Here the counterargument demands attention: America overthrew Iran's elected government in 1953. The CIA, working with British intelligence, orchestrated the removal of Prime Minister Mohammad Mosaddegh and restored the Shah to power. Iranians have not forgotten. Is "Death to America" not justified grievance?
The 1953 coup was real. It was interventionist, anti-democratic, and driven by oil and Cold War paranoia. It sowed legitimate resentment. The Shah's authoritarian regime — backed by the United States for 26 years — was brutal. SAVAK, the Shah's secret police trained by the CIA, tortured dissidents.
That history matters. It explains part of Iranian anger. But it does not explain the form that anger took.
When Iranians overthrew the Shah in 1979, they did not install a democratic government to replace the one America had destroyed in 1953. They installed a theocracy. The Islamic Republic's founding ideology was not anti-imperialism in the secular sense. It was explicitly religious.
Ayatollah Khomeini's speeches did not focus primarily on American oil policy or Cold War alliances. They described America as inherently corrupting — a civilization at war with Islamic values. The framing was not "America wronged us in 1953." It was "America represents moral decay."
This distinction matters. Grievance-based hostility seeks redress. Ideological hostility seeks transformation or elimination.
If every American base closed tomorrow, if Israel vanished, if oil flowed freely — would "Death to America" stop being chanted? The ideological evidence suggests otherwise.
When Belief Systems Drive Conflict
Modern political commentary has developed an almost pathological reluctance to acknowledge ideology. Every conflict must have a material cause. Every militant movement must be reacting to some Western misstep.
But ideology matters. Sometimes it matters more than economics, more than geography, more than policy.
If a regime believes that its political authority comes from divine mandate, and that unbelieving societies represent moral corruption, then hostility toward those societies can become a permanent feature of its worldview.
This was the logic Jefferson encountered in 1786. It is visible in the rhetoric of modern revolutionary Islamism.
The West's interventions — and there have been many, some catastrophic — provide fuel. But they did not light the fire.
The Temptation
There is a certain moral vanity in believing that one's own country is responsible for every conflict. It flatters the ego. It suggests that if we simply corrected our behavior, the hostility would dissolve.

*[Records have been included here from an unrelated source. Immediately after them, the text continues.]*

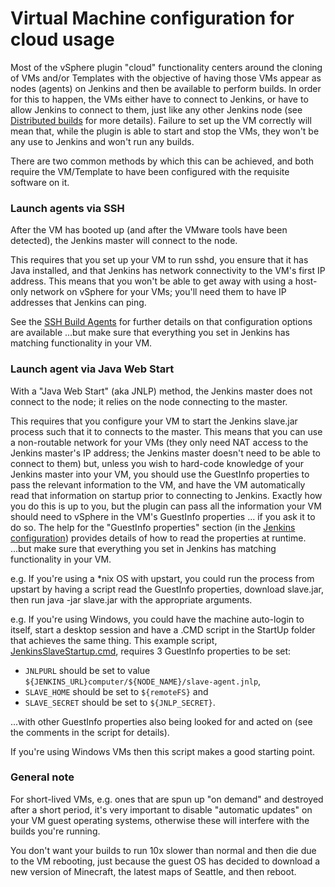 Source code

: # Virtual Machine configuration for cloud usage

Most of the vSphere plugin "cloud" functionality centers around the cloning of VMs and/or Templates
with the objective of having those VMs appear as nodes (agents) on Jenkins and then be available to perform builds.
In order for this to happen, the VMs either have to connect to Jenkins,
or have to allow Jenkins to connect to them,
just like any other Jenkins node
(see [Distributed builds](https://wiki.jenkins.io/display/JA/Distributed+builds)
for more details).
Failure to set up the VM correctly will mean that,
while the plugin is able to start and stop the VMs,
they won't be any use to Jenkins and won't run any builds.

There are two common methods by which this can be achieved,
and both require the VM/Template to have been configured with the requisite software on it.

### Launch agents via SSH

After the VM has booted up (and after the VMware tools have been detected),
the Jenkins master will connect to the node.

This requires that you set up your VM to run sshd,
you ensure that it has Java installed,
and that Jenkins has network connectivity to the VM's first IP address.
This means that you won't be able to get away with using a host-only network on vSphere for your VMs; you'll need them to have IP addresses that Jenkins can ping.

See the [SSH Build Agents](https://plugins.jenkins.io/ssh-slaves) for further details on that configuration options are available
...but make sure that everything you set in Jenkins has matching functionality in your VM.

### Launch agent via Java Web Start

With a "Java Web Start" (aka JNLP) method, the Jenkins master does not connect to the node;
it relies on the node connecting to the master.

This requires that you configure your VM to start the Jenkins slave.jar process such that it to connects to the master.
This means that you can use a non-routable network for your VMs
(they only need NAT access to the Jenkins master's IP address;
the Jenkins master doesn't need to be able to connect to them)
but, unless you wish to hard-code knowledge of your Jenkins master into your VM,
you should use the GuestInfo properties to pass the relevant information to the VM,
and have the VM automatically read that information on startup prior to connecting to Jenkins.
Exactly how you do this is up to you,
but the plugin can pass all the information your VM should need to vSphere in the VM's GuestInfo properties
... if you ask it to do so.
The help for the "GuestInfo properties" section
(in the [Jenkins configuration](jenkins-configuration.md))
provides details of how to read the properties at runtime.
...but make sure that everything you set in Jenkins has matching functionality in your VM.

e.g. If you're using a \*nix OS with upstart,
you could run the process from upstart by having a script read the GuestInfo properties,
download slave.jar, then run java -jar slave.jar with the appropriate arguments.

e.g. If you're using Windows, you could have the machine auto-login to itself,
start a desktop session and have a .CMD script in the StartUp folder that achieves the same thing.
This example script,
[JenkinsSlaveStartup.cmd](/attachments/JenkinsSlaveStartup.cmd),
requires 3 GuestInfo properties to be set:
* `JNLPURL` should be set to value `${JENKINS_URL}computer/${NODE_NAME}/slave-agent.jnlp`,
* `SLAVE_HOME` should be set to `${remoteFS}` and
* `SLAVE_SECRET` should be set to `${JNLP_SECRET}`.

...with other GuestInfo properties also being looked for and acted on (see the comments in the script for details).

If you're using Windows VMs then this script makes a good starting point.

### General note

For short-lived VMs,
e.g. ones that are spun up "on demand" and destroyed after a short period,
it's very important to disable "automatic updates" on your VM guest operating systems,
otherwise these will interfere with the builds you're running.

You don't want your builds to run 10x slower than normal and then die due to the VM rebooting,
just because the guest OS has decided to download a new version of Minecraft, the latest maps of Seattle, and then reboot.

But history does not always reward such comforting assumptions. Sometimes hostility emerges from ideological commitments that have nothing to do with the actions of the targeted society.
Jefferson learned that early. The American founders were many things — idealists, philosophers, experimenters in republican government. But they were not fools.

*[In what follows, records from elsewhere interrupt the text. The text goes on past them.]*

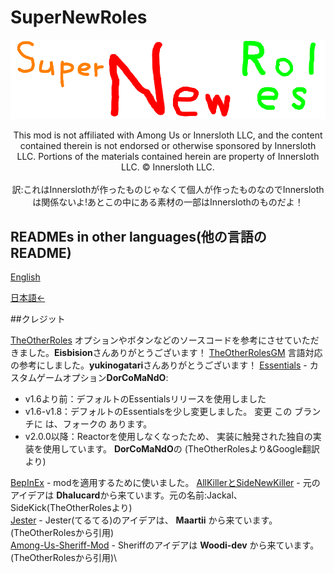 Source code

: # SuperNewRoles
![SNRImage](./images/SNRImage.png)

<center>
This mod is not affiliated with Among Us or Innersloth LLC, and the content contained therein is not endorsed or otherwise sponsored by Innersloth LLC. Portions of the materials contained herein are property of Innersloth LLC. © Innersloth LLC.
</center><br><center>訳:これはInnerslothが作ったものじゃなくて個人が作ったものなのでInnerslothは関係ないよ!あとこの中にある素材の一部はInnerslothのものだよ！</center>

## READMEs in other languages(他の言語のREADME)

[English](https://github.com/ykundesu/SuperNewRoles/blob/master/README.md)

[日本語←](https://github.com/ykundesu/SuperNewRoles/blob/master/READMEs/README_jp.md)

##クレジット

[TheOtherRoles](https://github.com/Eisbison/TheOtherRoles) オプションやボタンなどのソースコードを参考にさせていただきました。**Eisbision**さんありがとうございます！
[TheOtherRolesGM](https://github.com/yukinogatari/TheOtherRoles-GM) 言語対応の参考にしました。**yukinogatari**さんありがとうございます！
[Essentials](https://github.com/DorCoMaNdO/Reactor-Essentials) - カスタムゲームオプション**DorCoMaNdO**: 
- v1.6より前：デフォルトのEssentialsリリースを使用しました
- v1.6-v1.8：デフォルトのEssentialsを少し変更しました。 変更 この ブランチに は、フォークの あります。
- v2.0.0以降：Reactorを使用しなくなったため、 実装に触発された独自の実装を使用しています。 **DorCoMaNdO**の
(TheOtherRolesより&Google翻訳より)

[BepInEx](https://github.com/BepInEx) - modを適用するために使いました。
[AllKillerとSideNewKiller](https://www.twitch.tv/dhalucard) - 元のアイデアは **Dhalucard**から来ています。元の名前:Jackal、SideKick(TheOtherRolesより)\
[Jester](https://github.com/Maartii/Jester) - Jester(てるてる)のアイデアは、 **Maartii** から来ています。(TheOtherRolesから引用)\
[Among-Us-Sheriff-Mod](https://github.com/Woodi-dev/Among-Us-Sheriff-Mod) - Sheriffのアイデアは **Woodi-dev** から来ています。(TheOtherRolesから引用)\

Jefferson understood that diplomacy works best between parties who share at least some common assumptions about the legitimacy of compromise. When one side believes it is executing divine instruction, compromise becomes much harder.
That is why he built a navy.
History is full of arguments about who provoked whom. But the Barbary episode leaves us with an uncomfortable question: When a regime or movement openly declares that its hostility toward you arises from doctrine — not grievance — should we take them seriously?
Jefferson did. And the young United States acted accordingly.
The debate about Islamist hostility toward the West often begins in the wrong century. It begins with the Cold War, or with oil politics, or with the Iraq War. But the story starts earlier — in a London meeting room in 1786, where two American diplomats asked a simple question.
Why are you enslaving our citizens?
The ambassador's answer was refreshingly candid: Because your civilization rejects our doctrine.
More than two centuries later, the West is still arguing about whether to believe him.
Sources: Primary documentation from Founders Online (National Archives): Jefferson and Adams to John Jay, March 28, 1786. First Barbary War details from Congressional records and Library of Congress archives. Iran coup verified through declassified CIA documents and National Security Archive materials. This dispatch does not argue that Western interventions are irrelevant — they are not. It argues that ideology is also causal, not merely reactive.